To train the salience classifier we use gold standard coreference chains and the deterministic markable detector described above. Training data consists of positive examples that are members of chains (salient markables) and negative examples that are not in chains (non-salient markables). We train a logistic regression classifier that outputs probabilities, and we treat this probability as the salience. We then extract two features, one for the salience of the candidate anaphor and one for the maximum salience of any markable in the candidate chain.

Entity attribute features attempt to enforce compatibility between entity attributes in anaphors and antecedents. We run the cTAKES assertion module[24] on each markable to classify four binary attributes (negation, uncertain, generic, historical) of each markable and one multi-class attribute (subject). There is one feature for each attribute category, whose value is TRUE only if the value of the anaphor for that category matches the value of some member of the candidate antecedent chain. For example, if the anaphor is marked as Negated by cTAKES, the feature will only fire if some member of the candidate antecedent chain is also marked Negated.

The first new semantic feature uses word embeddings to compute semantic similarity between the headwords of the candidate anaphor and the candidate chain. Word embeddings[25] are continuous vector representations of words that are typically created by training a neural network to predict neighboring contexts, usually other words. The resulting vector representation of a word can then be used for a variety of purposes, including predicting similarity between two words. This can be done by simply computing the cosine similarity between the vector representations of two words. We create 200-dimensional vectors for each word type, training on all 1.2 million notes in the MIMIC II dataset (for details on MIMIC II and other datasets see the Datasets section below) using word2vec.[25] We use cosine similarity as a feature, computing the maximum cosine distance between the vector for the anaphor headword and any antecedent chain mention headword. Another semantic feature uses the IsA relation from SnomedCT that is present in the UMLS Metathesaurus. This feature encodes whether the candidate anaphor is connected via IsA relations to any mention in the candidate antecedent chain and the direction of that relation.

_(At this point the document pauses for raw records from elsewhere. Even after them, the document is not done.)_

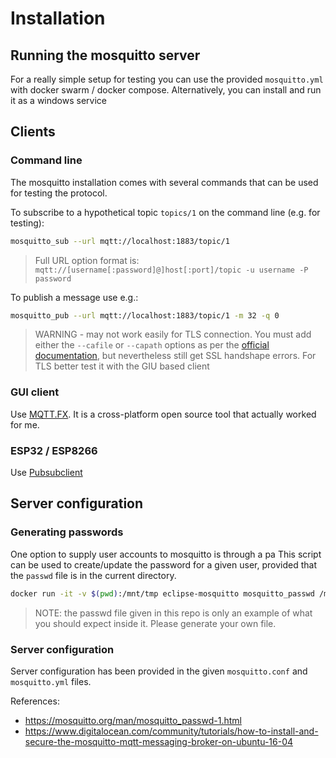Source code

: # Installation
## Running the mosquitto server
For a really simple setup for testing you can use the provided `mosquitto.yml` with docker swarm / docker compose. Alternatively, you can install and run it as a windows service


## Clients
### Command line
The mosquitto installation comes with several commands that can be used for testing the protocol.

To subscribe to a hypothetical topic `topics/1` on the command line (e.g. for testing):
```bash
mosquitto_sub --url mqtt://localhost:1883/topic/1
```
> Full URL option format is: `mqtt://[username[:password]@]host[:port]/topic -u username -P password`

To publish a message  use e.g.:
```bash
mosquitto_pub --url mqtt://localhost:1883/topic/1 -m 32 -q 0
```

> WARNING - may not work easily for TLS connection. You must add either the `--cafile` or `--capath` options as per the [official documentation](https://mosquitto.org/man/mosquitto_pub-1.html), but nevertheless still get SSL handshape errors. For TLS better test it with the GIU based client

### GUI client
Use [MQTT.FX](http://mqttfx.org/). It is a cross-platform open source tool that actually worked for me.

### ESP32 / ESP8266
Use [Pubsubclient](https://pubsubclient.knolleary.net/api.html)


## Server configuration
### Generating passwords
One option to supply user accounts to mosquitto is through a pa
This script can be used to create/update the password for a given user, provided that the `passwd` file is in the current directory.
```bash
docker run -it -v $(pwd):/mnt/tmp eclipse-mosquitto mosquitto_passwd /mnt/tmp/passwd username1
```

> NOTE: the passwd file given in this repo is only an example of what you should expect inside it. Please generate your own file.

### Server configuration
Server configuration has been provided in the given `mosquitto.conf` and `mosquitto.yml` files.

References:
- https://mosquitto.org/man/mosquitto_passwd-1.html
- https://www.digitalocean.com/community/tutorials/how-to-install-and-secure-the-mosquitto-mqtt-messaging-broker-on-ubuntu-16-04 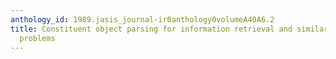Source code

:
 ```yaml
---
anthology_id: 1989.jasis_journal-ir0anthology0volumeA40A6.2
title: Constituent object parsing for information retrieval and similar text processing
  problems
---
```

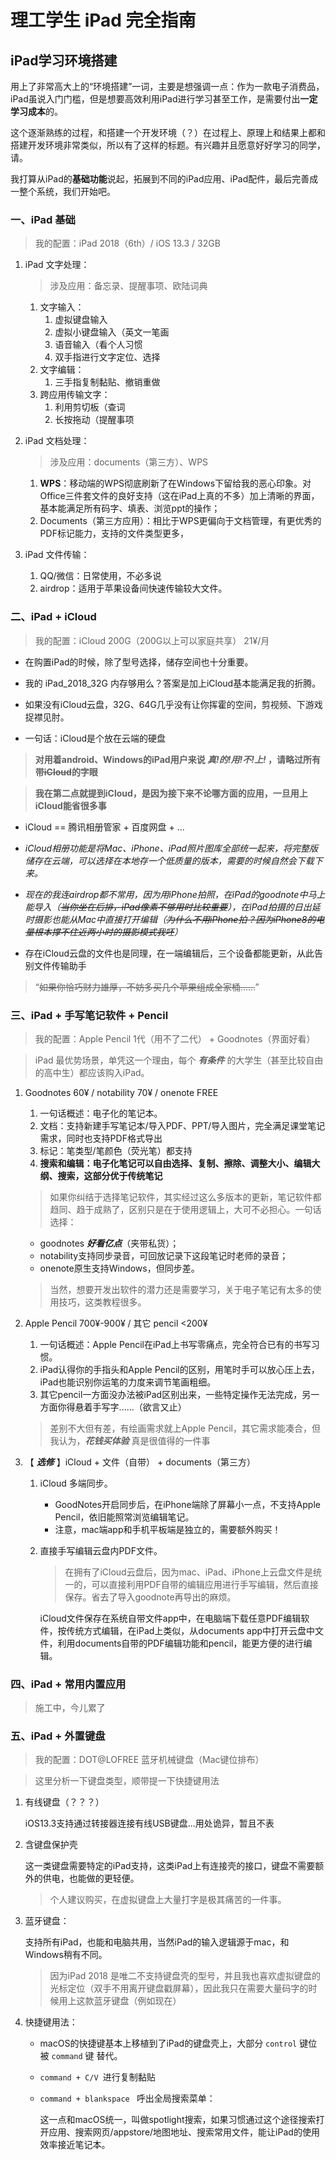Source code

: # 理工学生 iPad 完全指南

## iPad学习环境搭建

用上了非常高大上的“环境搭建”一词，主要是想强调一点：作为一款电子消费品，iPad虽说入门门槛，但是想要高效利用iPad进行学习甚至工作，是需要付出**一定学习成本**的。

这个逐渐熟练的过程，和搭建一个开发环境（？）在过程上、原理上和结果上都和搭建开发环境非常类似，所以有了这样的标题。有兴趣并且愿意好好学习的同学，请。


我打算从iPad的**基础功能**说起，拓展到不同的iPad应用、iPad配件，最后完善成一整个系统，我们开始吧。


### 一、iPad 基础

> 我的配置：iPad 2018（6th）/ iOS 13.3 / 32GB


1. iPad 文字处理：
    > 涉及应用：备忘录、提醒事项、欧陆词典
   1. 文字输入：
      1. 虚拟键盘输入
      2. 虚拟小键盘输入（英文一笔画
      3. 语音输入（看个人习惯
      4. 双手指进行文字定位、选择
   2. 文字编辑：
      1. 三手指复制黏贴、撤销重做
   3. 跨应用传输文字：
      1. 利用剪切板（查词
      2. 长按拖动（提醒事项
   
   
2. iPad 文档处理：
        
    > 涉及应用：documents（第三方）、WPS
   1. **WPS**：移动端的WPS彻底刷新了在Windows下留给我的恶心印象。对Office三件套文件的良好支持（这在iPad上真的不多）加上清晰的界面，基本能满足所有码字、填表、浏览ppt的操作；
   2. Documents（第三方应用）：相比于WPS更偏向于文档管理，有更优秀的PDF标记能力，支持的文件类型更多，


3. iPad 文件传输：
   1. QQ/微信：日常使用，不必多说
   2. airdrop：适用于苹果设备间快速传输较大文件。


### 二、iPad + iCloud

> 我的配置：iCloud 200G（200G以上可以家庭共享） 21¥/月

* 在购置iPad的时候，除了型号选择，储存空间也十分重要。
* 我的 iPad_2018_32G 内存够用么？答案是加上iCloud基本能满足我的折腾。
* 如果没有iCloud云盘，32G、64G几乎没有让你挥霍的空间，剪视频、下游戏捉襟见肘。

* 一句话：iCloud是个放在云端的硬盘
  
> **对用着android、Windows的iPad用户来说 *真!的!用!不!上!* ，请略过所有带~~iCloud~~的字眼**

> **我在第二点就提到iCloud，是因为接下来不论哪方面的应用，一旦用上iCloud能省很多事**

* iCloud == 腾讯相册管家 + 百度网盘 + ... 
  
* *iCloud相册功能是将Mac、iPhone、iPad照片图库全部统一起来，将完整版储存在云端，可以选择在本地存一个低质量的版本，需要的时候自然会下载下来。*

* *现在的我连airdrop都不常用，因为用iPhone拍照，在iPad的goodnote中马上能导入（~~当你坐在后排，iPad像素不够用时比较重要~~），在iPad拍摄的日出延时摄影也能从Mac中直接打开编辑（~~为什么不用iPhone拍？因为iPhone8的电量根本撑不住近两小时的摄影模式我呸~~）*

* 存在iCloud云盘的文件也是同理，在一端编辑后，三个设备都能更新，从此告别文件传输助手

> “~~如果你恰巧财力雄厚，不妨多买几个苹果组成全家桶......~~”


### 三、iPad + 手写笔记软件 + Pencil

> 我的配置：Apple Pencil 1代（用不了二代） + Goodnotes（界面好看）

> iPad 最优势场景，单凭这一个理由，每个 ***有条件*** 的大学生（甚至比较自由的高中生）都应该购入iPad。

1. Goodnotes 60¥ / notability 70¥ / onenote FREE
    
    1. 一句话概述：电子化的笔记本。
    2.  文档：支持新建手写笔记本/导入PDF、PPT/导入图片，完全满足课堂笔记需求，同时也支持PDF格式导出
    3. 标记：笔类型/笔颜色（荧光笔）都支持
    4.  **搜索和编辑：电子化笔记可以自由选择、复制、擦除、调整大小、编辑大纲、搜索，这部分优于传统笔记**
    > 如果你纠结于选择笔记软件，其实经过这么多版本的更新，笔记软件都趋同、趋于成熟了，区别只是在于使用逻辑上，大可不必担心。一句话选择：
    * goodnotes ***好看亿点***（夹带私货）；
    * notability支持同步录音，可回放记录下这段笔记时老师的录音；
    * onenote原生支持Windows，但同步差。
    > 当然，想要开发出软件的潜力还是需要学习，关于电子笔记有太多的使用技巧，这类教程很多。
   

2. Apple Pencil 700¥-900¥ / 其它 pencil <200¥
    
    1. 一句话概述：Apple Pencil在iPad上书写零痛点，完全符合已有的书写习惯。
    2. iPad认得你的手指头和Apple Pencil的区别，用笔时手可以放心压上去，iPad也能识别你运笔的力度来调节笔画粗细。
    3. 其它pencil一方面没办法被iPad区别出来，一些特定操作无法完成，另一方面你得悬着手写字......（欲言又止）
   > 差别不大但有差，有绘画需求就上Apple Pencil，其它需求能凑合，但我认为，***花钱买体验*** 真是很值得的一件事

3. 【 ***选修*** 】iCloud + 文件（自带） + documents（第三方）

    1. iCloud 多端同步。
   
        * GoodNotes开启同步后，在iPhone端除了屏幕小一点，不支持Apple Pencil，依旧能照常浏览编辑笔记。
        * 注意，mac端app和手机平板端是独立的，需要额外购买！

    2. 直接手写编辑云盘内PDF文件。
   
        > 在拥有了iCloud云盘后，因为mac、iPad、iPhone上云盘文件是统一的，可以直接利用PDF自带的编辑应用进行手写编辑，然后直接保存。省去了导入goodnote再导出的麻烦。

        iCloud文件保存在系统自带文件app中，在电脑端下载任意PDF编辑软件，按传统方式编辑，在iPad上类似，从documents app中打开云盘中文件，利用documents自带的PDF编辑功能和pencil，能更方便的进行编辑。

### 四、iPad + 常用内置应用

> 施工中，今儿累了

### 五、iPad + 外置键盘

> 我的配置：DOT@LOFREE 蓝牙机械键盘（Mac键位排布）


> 这里分析一下键盘类型，顺带提一下快捷键用法
1. 有线键盘（？？？）
   
    iOS13.3支持通过转接器连接有线USB键盘...用处诡异，暂且不表

2. 含键盘保护壳

    这一类键盘需要特定的iPad支持，这类iPad上有连接壳的接口，键盘不需要额外的供电，也能做的更轻便。

    > 个人建议购买，在虚拟键盘上大量打字是极其痛苦的一件事。


3. 蓝牙键盘：
   
    支持所有iPad，也能和电脑共用，当然iPad的输入逻辑源于mac，和Windows稍有不同。

    > 因为iPad 2018 是唯二不支持键盘壳的型号，并且我也喜欢虚拟键盘的光标定位（双手不用离开键盘戳屏幕），因此我只在需要大量码字的时候用上这款蓝牙键盘（例如现在）

4. 快捷键用法：
   * macOS的快捷键基本上移植到了iPad的键盘壳上，大部分 ```control``` 键位被 ```command``` 键 替代。

   * ```command + C/V ```进行复制黏贴
   * ```command + blankspace ``` 呼出全局搜索菜单：

        这一点和macOS统一，叫做spotlight搜索，如果习惯通过这个途径搜索打开应用、搜索网页/appstore/地图地址、搜索常用文件，能让iPad的使用效率接近笔记本。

The final semantic feature attempts to model semantic group selectional preferences of pronouns. [26] Pronouns cannot be mapped to UMLS semantic groups, so they can be difficult to resolve when there are multiple candidate antecedents in previous sentences. One way to resolve these difficult cases is to look at what the pronoun is doing. For example, for it reoccurred the mention it is more likely to corefer to a disease or sign/symptom, while in tolerated it well, the pronoun it is more likely to be a drug or procedure. To model these selectional preferences we processed the entire MIMIC-II corpus (for details on MIMIC and other datasets see the Datasets section) with the cTAKES UMLS dictionary lookup and dependency parser and extracted tuples of (Governing verb, Dependency relation, Semantic group) – for example: (reoccurred, subject, sign/symptom) is extracted from the phrase the rash reoccurred, indicating an instance of a sign/symptom being the subject of the verb reoccurred. After compiling these counts for the whole corpus we estimated the distribution P(Semantic group | Verb, depRel). With this distribution, if we see a new pronoun as the subject to the verb reoccurred, we can estimate that the pronoun is most likely to refer to a procedure. This feature fires only for pronoun anaphor candidates, and its value is the maximum of the estimated probability of any semantic group found in the current candidate chain.

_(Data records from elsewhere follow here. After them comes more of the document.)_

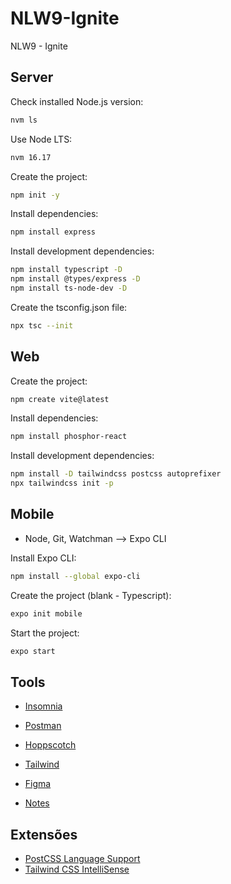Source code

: # NLW9-Ignite
NLW9 - Ignite

## Server
Check installed Node.js version:
```sh
nvm ls
```

Use Node LTS:
```sh
nvm 16.17
```

Create the project:
```sh
npm init -y
```
Install dependencies:
```sh
npm install express
```

Install development dependencies:
```sh
npm install typescript -D
npm install @types/express -D
npm install ts-node-dev -D
```

Create the tsconfig.json file:
```sh
npx tsc --init
```

## Web
Create the project:
```sh
npm create vite@latest
```

Install dependencies:
```sh
npm install phosphor-react
```

Install development dependencies:
```sh
npm install -D tailwindcss postcss autoprefixer
npx tailwindcss init -p
```

## Mobile
- Node, Git, Watchman --> Expo CLI

Install Expo CLI:
```sh
npm install --global expo-cli
```

Create the project (blank - Typescript):
```sh
expo init mobile
```

Start the project:
```sh
expo start
```


## Tools
 - [Insomnia](https://insomnia.rest/download)
 - [Postman](https://www.postman.com/)
 - [Hoppscotch](https://hoppscotch.io/pt-br)

 - [Tailwind](https://tailwindcss.com/)

 - [Figma](https://www.figma.com/file/mAhMMRTiieN3gGtl0fGv6i/NLW-eSports)
 - [Notes](https://efficient-sloth-d85.notion.site/Ignite-18c1174738e54f1d8e742f794e210cd2)

## Extensões
- [PostCSS Language Support](https://marketplace.visualstudio.com/items?itemName=csstools.postcss)
- [Tailwind CSS IntelliSense](https://marketplace.visualstudio.com/items?itemName=bradlc.vscode-tailwindcss)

Finally, we introduce features to represent the surrounding context of a markable and experiment with different kinds of abstraction to represent this context. These feature types have been successful for us on other relation extraction tasks[27] and we found they were surprisingly effective on the development set. This is a potentially valuable representation for learning whether a candidate is coreferent at all, but surface features like tokens may overfit to the training domain, so we designed experiments attempting to measure this. This feature is also summarized in Table 1.

For this markable context feature, we only extract features for the candidate markable anaphor and not the candidate antecedent chain. We experiment with token identity, part of speech (POS) and vector features. For the token identity features we extract a feature for every token identity in the markable as a bag, as well as features for three words of context on either side of the markable. For the POS feature we use the system-tagged POS tags for the tokens instead of their token identities.

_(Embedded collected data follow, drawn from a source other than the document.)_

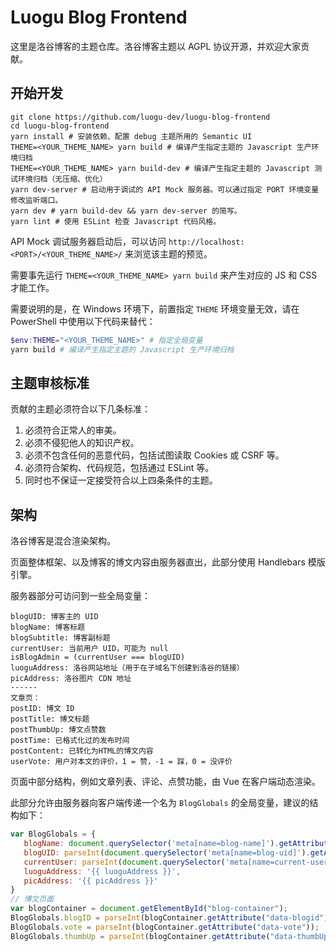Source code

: # Luogu Blog Frontend

这里是洛谷博客的主题仓库。洛谷博客主题以 AGPL 协议开源，并欢迎大家贡献。

## 开始开发

```shell
git clone https://github.com/luogu-dev/luogu-blog-frontend
cd luogu-blog-frontend
yarn install # 安装依赖、配置 debug 主题所用的 Semantic UI
THEME=<YOUR_THEME_NAME> yarn build # 编译产生指定主题的 Javascript 生产环境归档
THEME=<YOUR_THEME_NAME> yarn build-dev # 编译产生指定主题的 Javascript 测试环境归档（无压缩、优化）
yarn dev-server # 启动用于调试的 API Mock 服务器。可以通过指定 PORT 环境变量修改监听端口。
yarn dev # yarn build-dev && yarn dev-server 的简写。
yarn lint # 使用 ESLint 检查 Javascript 代码风格。
```

API Mock 调试服务器启动后，可以访问 `http://localhost:<PORT>/<YOUR_THEME_NAME>/` 来浏览该主题的预览。

需要事先运行 `THEME=<YOUR_THEME_NAME> yarn build` 来产生对应的 JS 和 CSS 才能工作。

需要说明的是，在 Windows 环境下，前置指定 `THEME` 环境变量无效，请在 PowerShell 中使用以下代码来替代：

```powershell
$env:THEME="<YOUR_THEME_NAME>" # 指定全局变量
yarn build # 编译产生指定主题的 Javascript 生产环境归档
```

## 主题审核标准

贡献的主题必须符合以下几条标准：

1. 必须符合正常人的审美。
2. 必须不侵犯他人的知识产权。
3. 必须不包含任何的恶意代码，包括试图读取 Cookies 或 CSRF 等。
4. 必须符合架构、代码规范，包括通过 ESLint 等。
5. 同时也不保证一定接受符合以上四条条件的主题。

## 架构

洛谷博客是混合渲染架构。

页面整体框架、以及博客的博文内容由服务器直出，此部分使用 Handlebars 模版引擎。

服务器部分可访问到一些全局变量：

```
blogUID: 博客主的 UID
blogName: 博客标题
blogSubtitle: 博客副标题
currentUser: 当前用户 UID，可能为 null
isBlogAdmin = (currentUser === blogUID)
luoguAddress: 洛谷网站地址（用于在子域名下创建到洛谷的链接）
picAddress: 洛谷图片 CDN 地址
------
文章页：
postID: 博文 ID
postTitle: 博文标题
postThumbUp: 博文点赞数
postTime: 已格式化过的发布时间
postContent: 已转化为HTML的博文内容
userVote: 用户对本文的评价，1 = 赞，-1 = 踩，0 = 没评价
```

页面中部分结构，例如文章列表、评论、点赞功能，由 Vue 在客户端动态渲染。

此部分允许由服务器向客户端传递一个名为 `BlogGlobals` 的全局变量，建议的结构如下：

```javascript
var BlogGlobals = {
   blogName: document.querySelector('meta[name=blog-name]').getAttribute('content'),
   blogUID: parseInt(document.querySelector('meta[name=blog-uid]').getAttribute('content')),
   currentUser: parseInt(document.querySelector('meta[name=current-user]').getAttribute('content')),
   luoguAddress: '{{ luoguAddress }}',
   picAddress: '{{ picAddress }}'
}
// 博文页面
var blogContainer = document.getElementById("blog-container");
BlogGlobals.blogID = parseInt(blogContainer.getAttribute("data-blogid"));
BlogGlobals.vote = parseInt(blogContainer.getAttribute("data-vote"));
BlogGlobals.thumbUp = parseInt(blogContainer.getAttribute("data-thumbUp"));
```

We also experiment with word embeddings (described above) for the token context feature. For this feature, since it only attaches to the anaphor and not any potential antecedent, we simply use the dimensions of the word vector as continuous features. We represent words with 200-dimensional vectors, and we use one word of context on either side of the markable, as well as the headword of the markable, for a total of 600 continuous features.

Resolving Person Mentions

In the general domain, person mentions are frequent and important to resolve, as there may be ambiguity about who committed which actions. In the clinical domain, there is significantly less ambiguity – nearly all person mentions are of the patient, physician mentions can be handled with a few rules, and the bulk of the few remaining person mentions are in the family history section, which can be detected with other means. However, in our datasets (THYME and DeepPhe, described in more detail in the Datasets section), person coreference chains are annotated, so without some extraction mechanism, scores will appear artificially low. We built a simple pattern-based extractor for detecting person mentions without a name dictionary, and used this for resolving names in the THYME corpus. But while both corpora are de-identified, only the THYME corpus has realistic-looking fake names. The DeepPhe corpus does not always have realistic depictions of names due to the way de-identification was implemented. For example, a patient's name might be substituted with tags such as PERSON1. Because of this de-identification method, overall performance on DeepPhe may be lower due to poor performance on person mentions.

2.2 Datasets

In our work we used two datasets. The Clinical TempEval sets of the THYME corpus (both 2015[28] and 2016 tasks[29]) annotated for coreference have already been made available to the research community. Of note, the THYME corpus is not exhaustively annotated for coreference -- the annotated set used here consists of 98 training documents, 32 development documents and 55 test documents. The documents are pathology and clinical notes from colorectal cancer patients at the Mayo Clinic. The training set contains 2216 coreference chains, the development set contains 1272 chains, and the test set contains 1343 chains. The corpus was double-annotated by a linguistics student and a domain expert, followed by an adjudication phase of the disagreements through a discussion between the two annotators. The inter-annotator agreement (IAA) for coreference is reported as a CoNLL F1 score (see a description of the CoNLL metric in the Evaluation Section below). The IAA between two annotators is 62.2, while average annotator agreement with the gold standard is 71.9. For final testing, the training and development sets were combined, so that the final tested system was trained using 3488 chains.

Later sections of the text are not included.